Na pratica, o melhor formato costuma ser pequeno, com pessoas que se complementam. Pouca gente, mais responsabilidade, menos dispersao.
Comissao pequena decide mais rapido. Comissao grande so funciona quando cada pessoa sabe exatamente o que entrega.
02 — Os papeis que nao podem faltar
- Presidencia - puxa pauta, fecha decisoes e controla prazos.
- Financeiro - acompanha mensalidade, inadimplencia e previsao de caixa.
- Comunicacao - organiza enquetes, avisos e relacionamento com a turma.
- Eventos - cuida de datas, fornecedores e cronograma.
- Relacao com formandos - resolve duvidas e evita ruído no grupo.
03 — O que decidir nos primeiros 30 dias
Antes de falar em festa, a comissao precisa sair do modo "vamos ver". Os 30 primeiros dias servem para definir: numero estimado de formandos, janela de colacao e baile, faixa de investimento e quem toma a decisao final.
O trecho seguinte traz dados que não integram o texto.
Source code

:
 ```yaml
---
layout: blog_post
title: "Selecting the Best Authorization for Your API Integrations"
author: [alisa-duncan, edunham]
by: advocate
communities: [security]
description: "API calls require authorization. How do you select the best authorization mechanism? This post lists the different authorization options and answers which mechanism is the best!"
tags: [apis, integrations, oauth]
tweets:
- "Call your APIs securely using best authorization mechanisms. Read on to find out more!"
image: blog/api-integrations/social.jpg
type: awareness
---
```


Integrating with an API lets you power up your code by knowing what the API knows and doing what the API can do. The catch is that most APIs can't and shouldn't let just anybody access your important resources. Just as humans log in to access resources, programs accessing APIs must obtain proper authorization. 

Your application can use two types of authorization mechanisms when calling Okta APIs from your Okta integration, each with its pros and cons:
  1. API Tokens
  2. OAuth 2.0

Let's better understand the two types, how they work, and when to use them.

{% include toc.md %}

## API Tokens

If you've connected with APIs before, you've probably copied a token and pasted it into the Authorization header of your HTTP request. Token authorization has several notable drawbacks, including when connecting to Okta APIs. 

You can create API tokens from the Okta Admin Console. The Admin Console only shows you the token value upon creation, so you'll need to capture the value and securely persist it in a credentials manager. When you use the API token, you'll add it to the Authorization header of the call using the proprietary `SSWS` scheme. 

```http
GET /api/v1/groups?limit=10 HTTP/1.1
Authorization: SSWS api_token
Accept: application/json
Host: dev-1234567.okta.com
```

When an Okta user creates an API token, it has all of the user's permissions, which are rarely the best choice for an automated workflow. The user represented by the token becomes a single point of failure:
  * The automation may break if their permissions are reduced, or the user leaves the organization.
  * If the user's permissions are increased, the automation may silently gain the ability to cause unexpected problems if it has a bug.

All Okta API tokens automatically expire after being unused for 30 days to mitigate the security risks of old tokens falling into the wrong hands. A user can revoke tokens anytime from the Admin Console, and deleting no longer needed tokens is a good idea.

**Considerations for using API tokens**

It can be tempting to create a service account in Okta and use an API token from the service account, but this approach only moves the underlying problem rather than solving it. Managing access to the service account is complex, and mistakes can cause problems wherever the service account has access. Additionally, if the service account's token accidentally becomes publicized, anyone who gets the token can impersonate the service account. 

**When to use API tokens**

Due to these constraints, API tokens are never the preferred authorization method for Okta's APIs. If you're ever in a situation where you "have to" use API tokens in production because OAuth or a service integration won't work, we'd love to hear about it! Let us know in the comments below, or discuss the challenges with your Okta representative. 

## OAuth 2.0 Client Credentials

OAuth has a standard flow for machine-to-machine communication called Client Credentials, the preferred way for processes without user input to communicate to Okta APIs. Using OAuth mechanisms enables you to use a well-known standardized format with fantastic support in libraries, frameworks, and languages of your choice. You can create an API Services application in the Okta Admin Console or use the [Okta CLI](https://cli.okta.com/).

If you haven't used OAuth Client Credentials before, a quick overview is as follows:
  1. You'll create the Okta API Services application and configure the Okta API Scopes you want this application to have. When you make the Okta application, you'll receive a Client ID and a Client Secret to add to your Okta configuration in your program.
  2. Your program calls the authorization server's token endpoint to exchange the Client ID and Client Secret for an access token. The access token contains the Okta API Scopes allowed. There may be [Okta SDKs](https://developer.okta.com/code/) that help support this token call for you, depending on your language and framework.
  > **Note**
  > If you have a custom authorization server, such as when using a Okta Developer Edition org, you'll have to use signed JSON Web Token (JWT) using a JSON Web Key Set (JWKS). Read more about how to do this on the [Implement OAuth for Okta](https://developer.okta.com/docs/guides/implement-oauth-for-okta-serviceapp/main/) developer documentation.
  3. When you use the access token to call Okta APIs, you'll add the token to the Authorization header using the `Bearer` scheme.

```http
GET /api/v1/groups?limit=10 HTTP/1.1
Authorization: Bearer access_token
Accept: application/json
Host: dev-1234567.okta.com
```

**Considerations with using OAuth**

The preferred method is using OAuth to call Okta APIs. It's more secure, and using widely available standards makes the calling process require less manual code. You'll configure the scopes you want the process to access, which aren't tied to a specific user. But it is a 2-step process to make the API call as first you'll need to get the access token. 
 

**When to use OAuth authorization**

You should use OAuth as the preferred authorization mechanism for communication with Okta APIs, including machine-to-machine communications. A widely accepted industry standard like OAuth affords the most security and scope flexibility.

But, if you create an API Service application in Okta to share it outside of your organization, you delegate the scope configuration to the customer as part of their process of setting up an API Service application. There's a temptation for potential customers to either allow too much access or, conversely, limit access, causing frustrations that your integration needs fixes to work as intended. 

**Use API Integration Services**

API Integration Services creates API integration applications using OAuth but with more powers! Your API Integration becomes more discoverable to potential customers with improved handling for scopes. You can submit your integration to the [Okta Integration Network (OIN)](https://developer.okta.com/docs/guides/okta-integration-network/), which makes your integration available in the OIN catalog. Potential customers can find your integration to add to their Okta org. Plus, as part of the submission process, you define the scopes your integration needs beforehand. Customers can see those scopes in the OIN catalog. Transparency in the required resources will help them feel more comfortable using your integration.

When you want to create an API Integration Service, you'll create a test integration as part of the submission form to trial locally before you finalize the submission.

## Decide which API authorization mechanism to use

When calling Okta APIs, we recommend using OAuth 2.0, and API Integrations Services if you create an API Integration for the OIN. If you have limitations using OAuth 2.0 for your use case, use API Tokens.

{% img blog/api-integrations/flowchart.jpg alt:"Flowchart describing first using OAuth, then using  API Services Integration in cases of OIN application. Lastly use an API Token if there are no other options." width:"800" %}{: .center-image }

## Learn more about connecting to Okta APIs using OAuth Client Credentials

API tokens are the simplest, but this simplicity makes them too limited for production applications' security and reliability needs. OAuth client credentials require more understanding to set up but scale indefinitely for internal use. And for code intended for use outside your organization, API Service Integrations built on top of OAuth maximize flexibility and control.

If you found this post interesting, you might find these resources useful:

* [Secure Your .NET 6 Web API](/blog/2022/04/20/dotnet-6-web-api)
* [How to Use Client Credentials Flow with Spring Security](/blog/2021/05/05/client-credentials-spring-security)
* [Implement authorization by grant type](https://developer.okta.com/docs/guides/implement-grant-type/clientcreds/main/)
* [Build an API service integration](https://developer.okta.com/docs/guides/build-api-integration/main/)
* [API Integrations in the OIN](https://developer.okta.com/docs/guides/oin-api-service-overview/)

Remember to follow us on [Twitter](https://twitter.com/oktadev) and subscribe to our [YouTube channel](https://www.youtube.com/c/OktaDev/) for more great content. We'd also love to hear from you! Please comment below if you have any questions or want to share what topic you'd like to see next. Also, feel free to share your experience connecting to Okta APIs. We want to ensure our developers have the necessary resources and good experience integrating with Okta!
Se isso nao acontece cedo, qualquer proposta vira confusa, e a turma passa a comparar coisas diferentes como se fossem iguais.
Checklist minimo
- Lista da turma atualizada
- Curso e cidade confirmados
- Data base da colacao e do baile
- Faixa de investimento por formando
04 — O erro de lotar a comissao
Mais gente nao significa mais representatividade. Muitas vezes significa mais conflito, mais demora e mais chance de o grupo travar em detalhe. Para a maioria das turmas, cinco a sete pessoas resolvem melhor do que quinze.
O criterio deve ser confianca, disponibilidade e capacidade de execucao. Nao status.
05 — Quando chamar assessoria
Se a comissao ainda nao consegue responder "quanto custa", "quando vai ser" e "o que inclui", ja passou da hora de buscar apoio tecnico.
Uma assessoria boa nao substitui a comissao. Ela organiza a tomada de decisao, reduz risco e ajuda a transformar proposta em orcamento fechado.